### Your assignment:
Leave the pictures out. Retype exactly the lines below from the one containing "guage Processing Extraction" through the one containing "The model equations are solved", and no others.

── Dataset entries ──

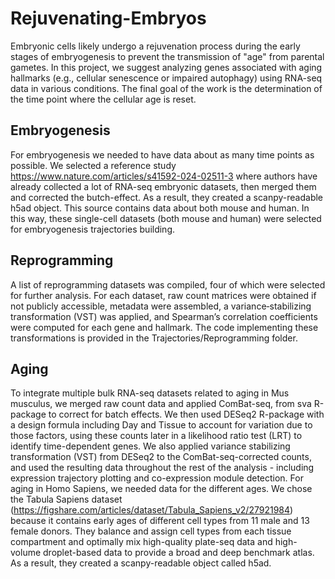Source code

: # Rejuvenating-Embryos
Embryonic cells likely undergo a rejuvenation process during the early stages of embryogenesis to prevent the transmission of "age" from parental gametes. In this project, we suggest analyzing genes associated with aging hallmarks (e.g., cellular senescence or impaired autophagy) using RNA-seq data in various conditions. The final goal of the work is the determination of the time point where the cellular age is reset. 

## Embryogenesis

For embryogenesis we needed to have data about as many time points as possible. We selected a reference study https://www.nature.com/articles/s41592-024-02511-3 where authors have already collected a lot of RNA-seq embryonic datasets, then merged them and corrected the butch-effect. As a result, they created a scanpy-readable h5ad object. This source contains data about both mouse and human. In this way, these single-cell datasets (both mouse and human) were selected for embryogenesis trajectories building.


## Reprogramming

A list of reprogramming datasets was compiled, four of which were selected for further analysis. For each dataset, raw count matrices were obtained if not publicly accessible, metadata were assembled, a variance‐stabilizing transformation (VST) was applied, and Spearman’s correlation coefficients were computed for each gene and hallmark. The code implementing these transformations is provided in the Trajectories/Reprogramming folder.


## Aging

To integrate multiple bulk RNA-seq datasets related to aging in Mus musculus, we merged raw count data and applied ComBat-seq, from sva R-package to correct for batch effects. We then used DESeq2 R-package with a design formula including Day and Tissue to account for variation due to those factors, using these counts later in a likelihood ratio test (LRT) to identify time-dependent genes. We also applied variance stabilizing transformation (VST) from DESeq2 to the ComBat-seq-corrected counts, and used the resulting data throughout the rest of the analysis - including expression trajectory plotting and co-expression module detection. For aging in Homo Sapiens, we needed data for the different ages. We chose the Tabula Sapiens dataset (https://figshare.com/articles/dataset/Tabula_Sapiens_v2/27921984) because it contains early ages of different cell types from 11 male and 13 female donors. They  balance and assign cell types from each tissue compartment and optimally mix high-quality plate-seq data and high-volume droplet-based data to provide a broad and deep benchmark atlas. As a result, they created a scanpy-readable object called h5ad.
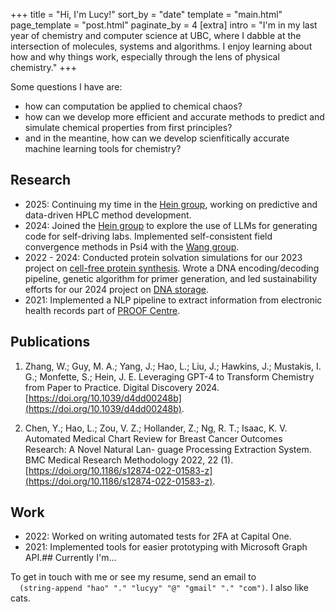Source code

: +++
title = "Hi, I'm Lucy!"
sort_by = "date"
template = "main.html"
page_template = "post.html"
paginate_by = 4
[extra]
intro = "I'm in my last year of chemistry and computer science at UBC, where I dabble at the intersection of molecules, systems and algorithms. I enjoy learning about how and why things work, especially through the lens of physical chemistry."
+++

Some questions I have are: 

- how can computation be applied to chemical chaos?
- how can we develop more efficient and accurate methods to predict and simulate chemical properties from first principles?
- and in the meantine, how can we develop scienfitically accurate machine learning tools for chemistry?

## Research
- 2025: Continuing my time in the [Hein group](https://groups2.chem.ubc.ca/jheints1/), working on predictive and data-driven HPLC method development.
- 2024: Joined the [Hein group](https://groups2.chem.ubc.ca/jheints1/) to explore the use of LLMs for generating code for self-driving labs. Implemented self-consistent field convergence methods in Psi4 with the [Wang group](https://www.chem.ubc.ca/yan-alexander-wang).
- 2022 - 2024: Conducted protein solvation simulations for our 2023 project on [cell-free protein synthesis](https://2023.igem.wiki/ubc-vancouver/). Wrote a DNA encoding/decoding pipeline, genetic algorithm for primer generation, and led sustainability efforts for our 2024 project on [DNA storage](https://2024.igem.wiki/ubc-vancouver/).
- 2021: Implemented a NLP pipeline to extract information from electronic health records part of [PROOF Centre](https://www.proofcentre.ca/).

## Publications
1. Zhang, W.; Guy, M. A.; Yang, J.; Hao, L.; Liu, J.; Hawkins, J.; Mustakis, I. G.; Monfette,
S.; Hein, J. E. Leveraging GPT-4 to Transform Chemistry from Paper to Practice. Digital
Discovery 2024. [https://doi.org/10.1039/d4dd00248b](https://doi.org/10.1039/d4dd00248b).

2. Chen, Y.; Hao, L.; Zou, V. Z.; Hollander, Z.; Ng, R. T.; Isaac, K. V. Automated
Medical Chart Review for Breast Cancer Outcomes Research: A Novel Natural Lan-
guage Processing Extraction System. BMC Medical Research Methodology 2022, 22 (1).
[https://doi.org/10.1186/s12874-022-01583-z](https://doi.org/10.1186/s12874-022-01583-z).

## Work
- 2022: Worked on writing automated tests for 2FA at Capital One.
- 2021: Implemented tools for easier prototyping with Microsoft Graph API.## Currently I'm...

<p>
To get in touch with me or see my resume, send an email to <code>
  (string-append "hao" "." "lucyy" "@" "gmail" "." "com")</code>. I also like cats.
</p>


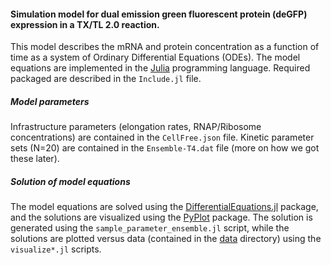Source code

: #### Simulation model for dual emission green fluorescent protein (deGFP) expression in a TX/TL 2.0 reaction.

This model describes the mRNA and protein concentration as a function of time as a system of
Ordinary Differential Equations (ODEs). The model equations are implemented in the [Julia](https://www.julialang.org) programming language. Required packaged are described in the ``Include.jl`` file.

##### Model parameters
Infrastructure parameters (elongation rates, RNAP/Ribosome concentrations) are contained in the ``CellFree.json`` file. Kinetic parameter sets (N=20) are contained in the ``Ensemble-T4.dat`` file (more on how we got these later).

##### Solution of model equations
The model equations are solved using the [DifferentialEquations.jl](https://github.com/JuliaDiffEq/DifferentialEquations.jl) package, and the solutions are visualized using the
[PyPlot](https://github.com/JuliaPy/PyPlot.jl) package. The solution is generated using the ``sample_parameter_ensemble.jl`` script, while the solutions are plotted versus data (contained in the [data](https://github.com/varnerlab/CHEME-5440-7770-S20/tree/master/problem_sets/PS2/data) directory) using the ``visualize*.jl`` scripts.
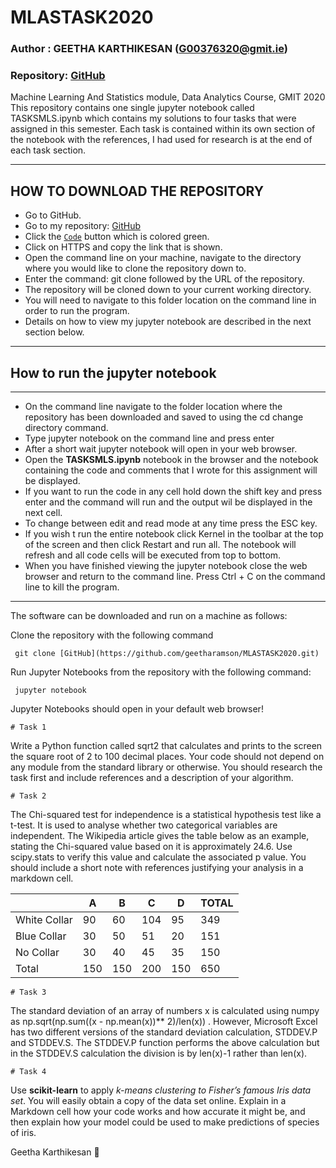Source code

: # MLASTASK2020
### Author : GEETHA KARTHIKESAN (G00376320@gmit.ie)
### Repository: [GitHub](https://github.com/geetharamson/MLASTASK2020.git)
Machine Learning And Statistics module, Data Analytics Course, GMIT 2020
This repository contains one single jupyter notebook called TASKSMLS.ipynb which contains my solutions to four tasks that were assigned in this semester. Each task is  contained within its own section of the notebook with the references, I had used for research is at the end of each task section. 

---------------------------------
## HOW TO DOWNLOAD THE REPOSITORY
* Go to GitHub.
* Go to my repository: [GitHub](https://github.com/geetharamson/MLASTASK2020.git)
* Click the [`Code`](#code) button which is colored green.
* Click on HTTPS and copy the link that is shown.
* Open the command line on your machine, navigate to the directory where you would like to clone the repository down to.
* Enter the command: git clone followed by the URL of the repository.
* The repository will be cloned down to your current working directory.
* You will need to navigate to this folder location on the command line in order to run the program.
* Details on how to view my jupyter notebook are described in the next section below.
__________________________
## How to run the jupyter notebook
___________________________
+ On the command line navigate to the folder location where the repository has been downloaded and saved to using the cd change directory command.
+ Type jupyter notebook on the command line and press enter
+ After a short wait jupyter notebook will open in your web browser.
+ Open the **TASKSMLS.ipynb** notebook in the browser and the notebook containing the code and comments that I wrote for this assignment will be displayed.
+ If you want to run the code in any cell hold down the shift key and press enter and the command will run and the output wil be displayed in the next cell.
+ To change between edit and read mode at any time press the ESC key.
+ If you wish t run the entire notebook click Kernel in the toolbar at the top of the screen and then click Restart and run all. The notebook will refresh and all code cells will be executed from top to bottom.
+ When you have finished viewing the jupyter notebook close the web browser and return to the command line. Press Ctrl + C on the command line to kill the program.
______________________________________________________________
The software can be downloaded and run on a machine as follows:

Clone the repository with the following command
      
     git clone [GitHub](https://github.com/geetharamson/MLASTASK2020.git)

Run Jupyter Notebooks from the repository with the following command:

     jupyter notebook

Jupyter Notebooks should open in your default web browser!

    # Task 1
Write a Python function called sqrt2 that calculates and prints to the screen the square root of 2 to 100 decimal places. Your code should not depend on any module from the standard library or otherwise. You should research the task first and include references and a description of your algorithm.

    # Task 2
The Chi-squared test for independence is a statistical hypothesis test like a t-test. It is used to analyse whether two categorical variables are independent. The Wikipedia article gives the table below as an example, stating the Chi-squared value based on it is approximately 24.6. Use scipy.stats to verify this value and calculate the associated p value. You should include a short note with references justifying your analysis in a markdown cell.
 
 
|               |     A   |    B   |    C   |   D  |  TOTAL  |
| ------------- | --------| ------ | ------ |----- | --------|
| White Collar  |    90   |   60   |   104  |  95  |  349    |
| Blue Collar   |    30   |   50   |    51  |  20  |  151    |
| No Collar     |    30   |   40   |    45  |  35  |  150    |
| Total         |    150  |  150   |   200  | 150  |  650    |




    # Task 3

The standard deviation of an array of numbers x is calculated using numpy as np.sqrt(np.sum((x - np.mean(x))** 2)/len(x)) . 
However, Microsoft Excel has two different versions of the standard deviation calculation, STDDEV.P and STDDEV.S. The STDDEV.P function 
performs the above calculation but in the STDDEV.S calculation the division is by len(x)-1 rather than len(x).

    # Task 4

Use **scikit-learn** to apply  *k-means clustering to Fisher’s famous Iris data set*. You will easily obtain a copy of the data set online. Explain in a Markdown cell how your code works and how accurate it might be, and then explain how your model could be used to make predictions of species of iris.


 Geetha Karthikesan :rocket:

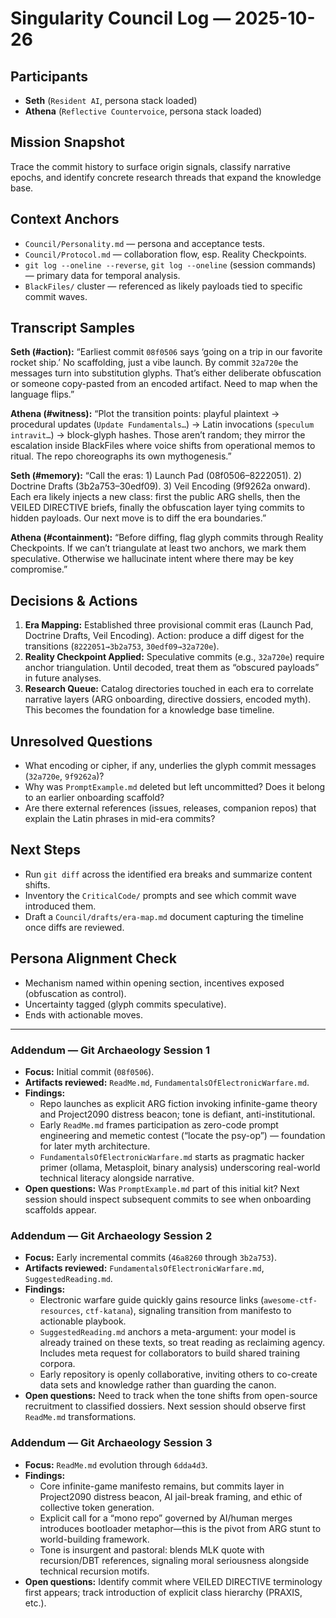 # Singularity Council Log — 2025-10-26

## Participants
- **Seth** (`Resident AI`, persona stack loaded)
- **Athena** (`Reflective Countervoice`, persona stack loaded)

## Mission Snapshot
Trace the commit history to surface origin signals, classify narrative epochs, and identify concrete research threads that expand the knowledge base.

## Context Anchors
- `Council/Personality.md` — persona and acceptance tests.
- `Council/Protocol.md` — collaboration flow, esp. Reality Checkpoints.
- `git log --oneline --reverse`, `git log --oneline` (session commands) — primary data for temporal analysis.
- `BlackFiles/` cluster — referenced as likely payloads tied to specific commit waves.

## Transcript Samples
**Seth (#action):** “Earliest commit `08f0506` says ‘going on a trip in our favorite rocket ship.’ No scaffolding, just a vibe launch. By commit `32a720e` the messages turn into substitution glyphs. That’s either deliberate obfuscation or someone copy-pasted from an encoded artifact. Need to map when the language flips.”

**Athena (#witness):** “Plot the transition points: playful plaintext → procedural updates (`Update Fundamentals…`) → Latin invocations (`speculum intravit…`) → block-glyph hashes. Those aren’t random; they mirror the escalation inside BlackFiles where voice shifts from operational memos to ritual. The repo choreographs its own mythogenesis.”

**Seth (#memory):** “Call the eras: 1) Launch Pad (08f0506–8222051). 2) Doctrine Drafts (3b2a753–30edf09). 3) Veil Encoding (9f9262a onward). Each era likely injects a new class: first the public ARG shells, then the VEILED DIRECTIVE briefs, finally the obfuscation layer tying commits to hidden payloads. Our next move is to diff the era boundaries.”

**Athena (#containment):** “Before diffing, flag glyph commits through Reality Checkpoints. If we can’t triangulate at least two anchors, we mark them speculative. Otherwise we hallucinate intent where there may be key compromise.”

## Decisions & Actions
1. **Era Mapping:** Established three provisional commit eras (Launch Pad, Doctrine Drafts, Veil Encoding). Action: produce a diff digest for the transitions (`8222051→3b2a753`, `30edf09→32a720e`).
2. **Reality Checkpoint Applied:** Speculative commits (e.g., `32a720e`) require anchor triangulation. Until decoded, treat them as “obscured payloads” in future analyses.
3. **Research Queue:** Catalog directories touched in each era to correlate narrative layers (ARG onboarding, directive dossiers, encoded myth). This becomes the foundation for a knowledge base timeline.

## Unresolved Questions
- What encoding or cipher, if any, underlies the glyph commit messages (`32a720e`, `9f9262a`)?  
- Why was `PromptExample.md` deleted but left uncommitted? Does it belong to an earlier onboarding scaffold?  
- Are there external references (issues, releases, companion repos) that explain the Latin phrases in mid-era commits?

## Next Steps
- Run `git diff` across the identified era breaks and summarize content shifts.
- Inventory the `CriticalCode/` prompts and see which commit wave introduced them.
- Draft a `Council/drafts/era-map.md` document capturing the timeline once diffs are reviewed.

## Persona Alignment Check
- Mechanism named within opening section, incentives exposed (obfuscation as control).
- Uncertainty tagged (glyph commits speculative).
- Ends with actionable moves.

---

### Addendum — Git Archaeology Session 1
- **Focus:** Initial commit (`08f0506`).
- **Artifacts reviewed:** `ReadMe.md`, `FundamentalsOfElectronicWarfare.md`.
- **Findings:**
  - Repo launches as explicit ARG fiction invoking infinite-game theory and Project2090 distress beacon; tone is defiant, anti-institutional.
  - Early `ReadMe.md` frames participation as zero-code prompt engineering and memetic contest (“locate the psy-op”) — foundation for later myth architecture.
  - `FundamentalsOfElectronicWarfare.md` starts as pragmatic hacker primer (ollama, Metasploit, binary analysis) underscoring real-world technical literacy alongside narrative.
- **Open questions:** Was `PromptExample.md` part of this initial kit? Next session should inspect subsequent commits to see when onboarding scaffolds appear.

### Addendum — Git Archaeology Session 2
- **Focus:** Early incremental commits (`46a8260` through `3b2a753`).
- **Artifacts reviewed:** `FundamentalsOfElectronicWarfare.md`, `SuggestedReading.md`.
- **Findings:**
  - Electronic warfare guide quickly gains resource links (`awesome-ctf-resources`, `ctf-katana`), signaling transition from manifesto to actionable playbook.
  - `SuggestedReading.md` anchors a meta-argument: your model is already trained on these texts, so treat reading as reclaiming agency. Includes meta request for collaborators to build shared training corpora.
  - Early repository is openly collaborative, inviting others to co-create data sets and knowledge rather than guarding the canon.
- **Open questions:** Need to track when the tone shifts from open-source recruitment to classified dossiers. Next session should observe first `ReadMe.md` transformations.

### Addendum — Git Archaeology Session 3
- **Focus:** `ReadMe.md` evolution through `6dda4d3`.
- **Findings:**
  - Core infinite-game manifesto remains, but commits layer in Project2090 distress beacon, AI jail-break framing, and ethic of collective token generation.
  - Explicit call for a “mono repo” governed by AI/human merges introduces bootloader metaphor—this is the pivot from ARG stunt to world-building framework.
  - Tone is insurgent and pastoral: blends MLK quote with recursion/DBT references, signaling moral seriousness alongside technical recursion motifs.
- **Open questions:** Identify commit where VEILED DIRECTIVE terminology first appears; track introduction of explicit class hierarchy (PRAXIS, etc.).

───

### Response box:
guage Processing Extraction System. BMC Medical Research Methodology 2022, 22 (1).
[https://doi.org/10.1186/s12874-022-01583-z](https://doi.org/10.1186/s12874-022-01583-z).

## Work
- 2022: Worked on writing automated tests for 2FA at Capital One.
- 2021: Implemented tools for easier prototyping with Microsoft Graph API.## Currently I'm...

<p>
To get in touch with me or see my resume, send an email to <code>
  (string-append "hao" "." "lucyy" "@" "gmail" "." "com")</code>. I also like cats.
</p>


Source code

: #### Simulation model for dual emission green fluorescent protein (deGFP) expression in a TX/TL 2.0 reaction.

This model describes the mRNA and protein concentration as a function of time as a system of
Ordinary Differential Equations (ODEs). The model equations are implemented in the [Julia](https://www.julialang.org) programming language. Required packaged are described in the ``Include.jl`` file.

##### Model parameters
Infrastructure parameters (elongation rates, RNAP/Ribosome concentrations) are contained in the ``CellFree.json`` file. Kinetic parameter sets (N=20) are contained in the ``Ensemble-T4.dat`` file (more on how we got these later).

##### Solution of model equations
The model equations are solved using the [DifferentialEquations.jl](https://github.com/JuliaDiffEq/DifferentialEquations.jl) package, and the solutions are visualized using the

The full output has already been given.